- _DATASET_
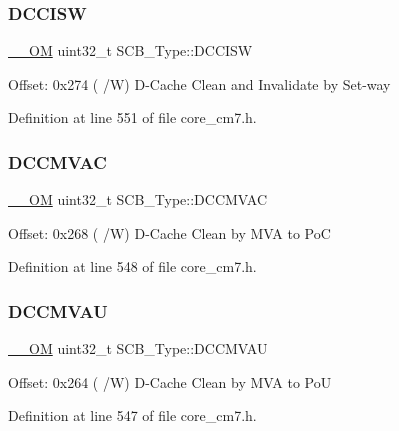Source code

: \subsubsection{\texorpdfstring{D\+C\+C\+I\+SW}{DCCISW}}
{\footnotesize\ttfamily \hyperlink{core__sc300_8h_a0ea2009ed8fd9ef35b48708280fdb758}{\+\_\+\+\_\+\+OM} uint32\+\_\+t S\+C\+B\+\_\+\+Type\+::\+D\+C\+C\+I\+SW}

Offset\+: 0x274 ( /W) D-\/\+Cache Clean and Invalidate by Set-\/way 

Definition at line 551 of file core\+\_\+cm7.\+h.

\mbox{\label{struct_s_c_b___type_a042e3622c98de4e908cfda4f70d1f097}} 
\subsubsection{\texorpdfstring{D\+C\+C\+M\+V\+AC}{DCCMVAC}}
{\footnotesize\ttfamily \hyperlink{core__sc300_8h_a0ea2009ed8fd9ef35b48708280fdb758}{\+\_\+\+\_\+\+OM} uint32\+\_\+t S\+C\+B\+\_\+\+Type\+::\+D\+C\+C\+M\+V\+AC}

Offset\+: 0x268 ( /W) D-\/\+Cache Clean by M\+VA to PoC 

Definition at line 548 of file core\+\_\+cm7.\+h.

\mbox{\label{struct_s_c_b___type_aae3caeea159ab54859ea11397f942cfa}} 
\subsubsection{\texorpdfstring{D\+C\+C\+M\+V\+AU}{DCCMVAU}}
{\footnotesize\ttfamily \hyperlink{core__sc300_8h_a0ea2009ed8fd9ef35b48708280fdb758}{\+\_\+\+\_\+\+OM} uint32\+\_\+t S\+C\+B\+\_\+\+Type\+::\+D\+C\+C\+M\+V\+AU}

Offset\+: 0x264 ( /W) D-\/\+Cache Clean by M\+VA to PoU 

Definition at line 547 of file core\+\_\+cm7.\+h.

\mbox{\label{struct_s_c_b___type_ab95cc818be9fa7d25ae516f3fe6b7788}} 
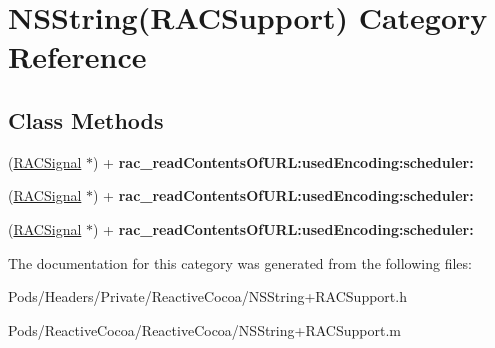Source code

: \hypertarget{category_n_s_string_07_r_a_c_support_08}{}\section{N\+S\+String(R\+A\+C\+Support) Category Reference}
\label{category_n_s_string_07_r_a_c_support_08}
\subsection*{Class Methods}
\begin{DoxyCompactItemize}
\item 
\mbox{\label{category_n_s_string_07_r_a_c_support_08_a323803f8320f2f382d5eebf5236afdda}} 
(\mbox{\hyperlink{interface_r_a_c_signal}{R\+A\+C\+Signal}} $\ast$) + {\bfseries rac\+\_\+read\+Contents\+Of\+U\+R\+L\+:used\+Encoding\+:scheduler\+:}
\item 
\mbox{\label{category_n_s_string_07_r_a_c_support_08_a323803f8320f2f382d5eebf5236afdda}} 
(\mbox{\hyperlink{interface_r_a_c_signal}{R\+A\+C\+Signal}} $\ast$) + {\bfseries rac\+\_\+read\+Contents\+Of\+U\+R\+L\+:used\+Encoding\+:scheduler\+:}
\item 
\mbox{\label{category_n_s_string_07_r_a_c_support_08_a323803f8320f2f382d5eebf5236afdda}} 
(\mbox{\hyperlink{interface_r_a_c_signal}{R\+A\+C\+Signal}} $\ast$) + {\bfseries rac\+\_\+read\+Contents\+Of\+U\+R\+L\+:used\+Encoding\+:scheduler\+:}
\end{DoxyCompactItemize}


The documentation for this category was generated from the following files\+:\begin{DoxyCompactItemize}
\item 
Pods/\+Headers/\+Private/\+Reactive\+Cocoa/N\+S\+String+\+R\+A\+C\+Support.\+h\item 
Pods/\+Reactive\+Cocoa/\+Reactive\+Cocoa/N\+S\+String+\+R\+A\+C\+Support.\+m\end{DoxyCompactItemize}
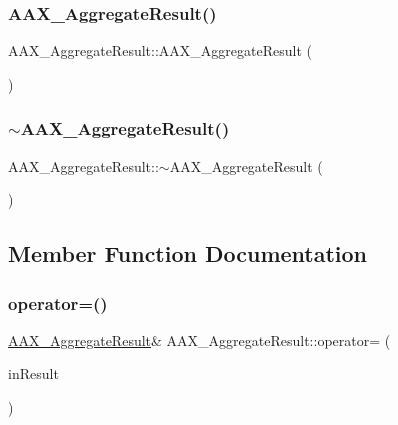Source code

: \subsubsection{\texorpdfstring{AAX\_AggregateResult()}{AAX\_AggregateResult()}}
{\footnotesize\ttfamily A\+A\+X\+\_\+\+Aggregate\+Result\+::\+A\+A\+X\+\_\+\+Aggregate\+Result (\begin{DoxyParamCaption}{ }\end{DoxyParamCaption})\hspace{0.3cm}{\ttfamily [inline]}}

\mbox{\label{a01605_a09e9058ca4ec5df47741cef7e44cf165}} 
\subsubsection{\texorpdfstring{$\sim$AAX\_AggregateResult()}{~AAX\_AggregateResult()}}
{\footnotesize\ttfamily A\+A\+X\+\_\+\+Aggregate\+Result\+::$\sim$\+A\+A\+X\+\_\+\+Aggregate\+Result (\begin{DoxyParamCaption}{ }\end{DoxyParamCaption})\hspace{0.3cm}{\ttfamily [inline]}}



\subsection{Member Function Documentation}
\mbox{\label{a01605_a352314f927d81c236d8022b277853155}} 
\subsubsection{\texorpdfstring{operator=()}{operator=()}}
{\footnotesize\ttfamily \mbox{\hyperlink{a01605}{A\+A\+X\+\_\+\+Aggregate\+Result}}\& A\+A\+X\+\_\+\+Aggregate\+Result\+::operator= (\begin{DoxyParamCaption}\item[{\mbox{\hyperlink{a00392_a4d8f69a697df7f70c3a8e9b8ee130d2f}{A\+A\+X\+\_\+\+Result}}}]{in\+Result }\end{DoxyParamCaption})\hspace{0.3cm}{\ttfamily [inline]}}



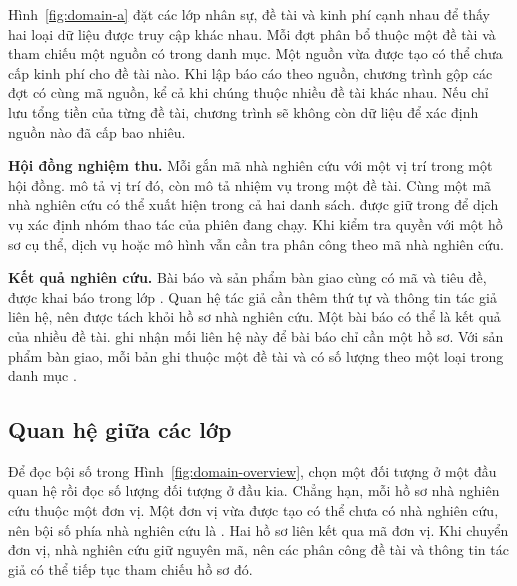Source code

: Hình~\ref{fig:domain-a} đặt các lớp nhân sự, đề tài và kinh phí cạnh nhau để thấy hai loại dữ liệu được truy cập khác nhau. Mỗi đợt phân bổ thuộc một đề tài và tham chiếu một nguồn có trong danh mục. Một nguồn vừa được tạo có thể chưa cấp kinh phí cho đề tài nào. Khi lập báo cáo theo nguồn, chương trình gộp các đợt có cùng mã nguồn, kể cả khi chúng thuộc nhiều đề tài khác nhau. Nếu chỉ lưu tổng tiền của từng đề tài, chương trình sẽ không còn dữ liệu để xác định nguồn nào đã cấp bao nhiêu.


\textbf{Hội đồng nghiệm thu.} Mỗi  gắn mã nhà nghiên cứu với một vị trí trong một hội đồng.  mô tả vị trí đó, còn  mô tả nhiệm vụ trong một đề tài. Cùng một mã nhà nghiên cứu có thể xuất hiện trong cả hai danh sách.  được giữ trong  để dịch vụ xác định nhóm thao tác của phiên đang chạy. Khi kiểm tra quyền với một hồ sơ cụ thể, dịch vụ hoặc mô hình vẫn cần tra phân công theo mã nhà nghiên cứu.

\textbf{Kết quả nghiên cứu.} Bài báo và sản phẩm bàn giao cùng có mã và tiêu đề, được khai báo trong lớp . Quan hệ tác giả cần thêm thứ tự và thông tin tác giả liên hệ, nên  được tách khỏi hồ sơ nhà nghiên cứu. Một bài báo có thể là kết quả của nhiều đề tài.  ghi nhận mối liên hệ này để bài báo chỉ cần một hồ sơ. Với sản phẩm bàn giao, mỗi bản ghi thuộc một đề tài và có số lượng theo một loại trong danh mục .

\subsection{Quan hệ giữa các lớp}\label{sec:uml-relations}

Để đọc bội số trong Hình~\ref{fig:domain-overview}, chọn một đối tượng ở một đầu quan hệ rồi đọc số lượng đối tượng ở đầu kia. Chẳng hạn, mỗi hồ sơ nhà nghiên cứu thuộc một đơn vị. Một đơn vị vừa được tạo có thể chưa có nhà nghiên cứu, nên bội số phía nhà nghiên cứu là . Hai hồ sơ liên kết qua mã đơn vị. Khi chuyển đơn vị, nhà nghiên cứu giữ nguyên mã, nên các phân công đề tài và thông tin tác giả có thể tiếp tục tham chiếu hồ sơ đó.

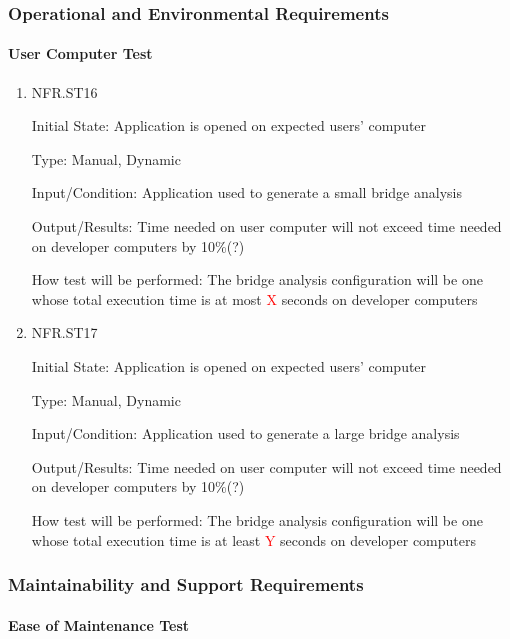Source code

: \documentclass[12pt, titlepage]{article}
\begin{document}
\subsubsection{Operational and Environmental Requirements}
		
\paragraph{User Computer Test}

\begin{enumerate}

\item{NFR.ST16\\}

Initial State: Application is opened on expected users' computer

Type: Manual, Dynamic

Input/Condition: Application used to generate a small bridge analysis

Output/Results: Time needed on user computer will not exceed time needed on developer computers by 10\%(?)

How test will be performed: The bridge analysis configuration will be one whose total execution time is at most \textcolor{red}{X} seconds on developer computers

\item{NFR.ST17\\}

Initial State: Application is opened on expected users' computer

Type: Manual, Dynamic

Input/Condition: Application used to generate a large bridge analysis

Output/Results: Time needed on user computer will not exceed time needed on developer computers by 10\%(?)

How test will be performed: The bridge analysis configuration will be one whose total execution time is at least \textcolor{red}{Y} seconds on developer computers

\end{enumerate}

\subsubsection{Maintainability and Support Requirements}
		
\paragraph{Ease of Maintenance Test}
\end{document}
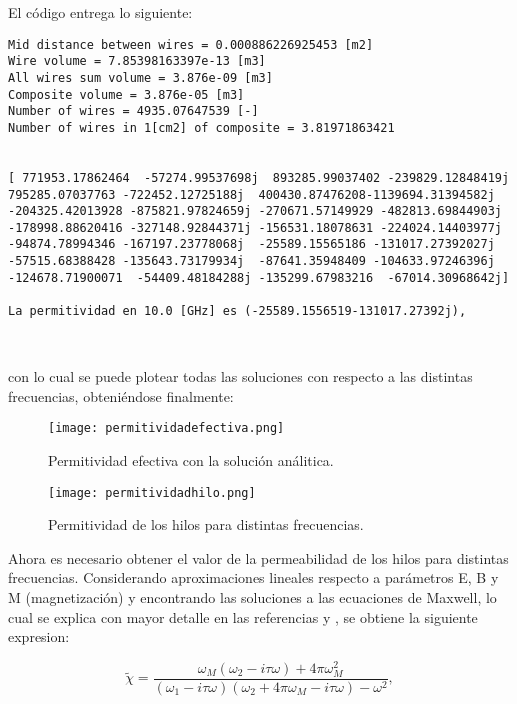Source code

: \documentclass[12pt,letterpaper]{article}
\numberwithin{equation}{section}
\begin{document}
El código entrega lo siguiente:

\begin{lstlisting}
Mid distance between wires = 0.000886226925453 [m2]
Wire volume = 7.85398163397e-13 [m3]
All wires sum volume = 3.876e-09 [m3]
Composite volume = 3.876e-05 [m3]
Number of wires = 4935.07647539 [-]
Number of wires in 1[cm2] of composite = 3.81971863421


[ 771953.17862464  -57274.99537698j  893285.99037402 -239829.12848419j
795285.07037763 -722452.12725188j  400430.87476208-1139694.31394582j
-204325.42013928 -875821.97824659j -270671.57149929 -482813.69844903j
-178998.88620416 -327148.92844371j -156531.18078631 -224024.14403977j
-94874.78994346 -167197.23778068j  -25589.15565186 -131017.27392027j
-57515.68388428 -135643.73179934j  -87641.35948409 -104633.97246396j
-124678.71900071  -54409.48184288j -135299.67983216  -67014.30968642j]

La permitividad en 10.0 [GHz] es (-25589.1556519-131017.27392j),



\end{lstlisting}

\noindent con lo cual se puede plotear todas las soluciones con respecto a las distintas frecuencias, obteniéndose finalmente:

\begin{figure}[H]
	\centering\texttt{[image: permitividadefectiva.png]}\\
	\caption{Permitividad efectiva con la solución análitica.}
	\label{fig:permitividadefectiva}
\end{figure} 



\begin{figure}[H]
	\centering\texttt{[image: permitividadhilo.png]}\\
	\caption{Permitividad de los hilos para distintas frecuencias.}
	\label{fig:permitividadhilo}
\end{figure} 

Ahora es necesario obtener el valor de la permeabilidad de los hilos para distintas frecuencias. Considerando aproximaciones lineales respecto a parámetros E, B y M (magnetización) y encontrando las soluciones a las ecuaciones de Maxwell, lo cual se explica con mayor detalle en las referencias \cite{Wire_theory_2} y \cite{Wire_theory_1}, se obtiene la siguiente expresion:

\begin{equation}
	\tilde{\chi}=\frac{\omega_M(\omega_2-i\tau\omega)+4\pi\omega^2_M}{(\omega_1-i\tau\omega)(\omega_2+4\pi\omega_M-i\tau\omega)-\omega^2},
\end{equation}
\end{document}
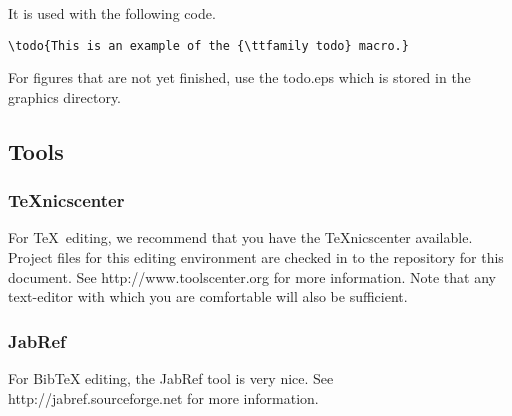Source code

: It is used with the following code.
\begin{verbatim}
\todo{This is an example of the {\ttfamily todo} macro.}
\end{verbatim}

For figures that are not yet finished, use the {\ttfamily todo.eps} which is stored in the {\ttfamily graphics} directory.


\subsection{Tools}\label{sec:tools}

\subsubsection{\TeX nicscenter}
For \TeX\ editing, we recommend that you have the \TeX nicscenter available.
Project files for this editing environment are checked in to the repository for this document.
See http://www.toolscenter.org for more information.
Note that any text-editor with which you are comfortable will also be sufficient.

\subsubsection{JabRef}
For BibTeX editing, the JabRef tool is very nice.
See http://jabref.sourceforge.net for more information.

- _WORK TO COMPLETE_
Report back each line in the material above that contains the string "siguiente".

- _YOUR SOLUTION_
El código entrega lo siguiente:
Ahora es necesario obtener el valor de la permeabilidad de los hilos para distintas frecuencias. Considerando aproximaciones lineales respecto a parámetros E, B y M (magnetización) y encontrando las soluciones a las ecuaciones de Maxwell, lo cual se explica con mayor detalle en las referencias \cite{Wire_theory_2} y \cite{Wire_theory_1}, se obtiene la siguiente expresion:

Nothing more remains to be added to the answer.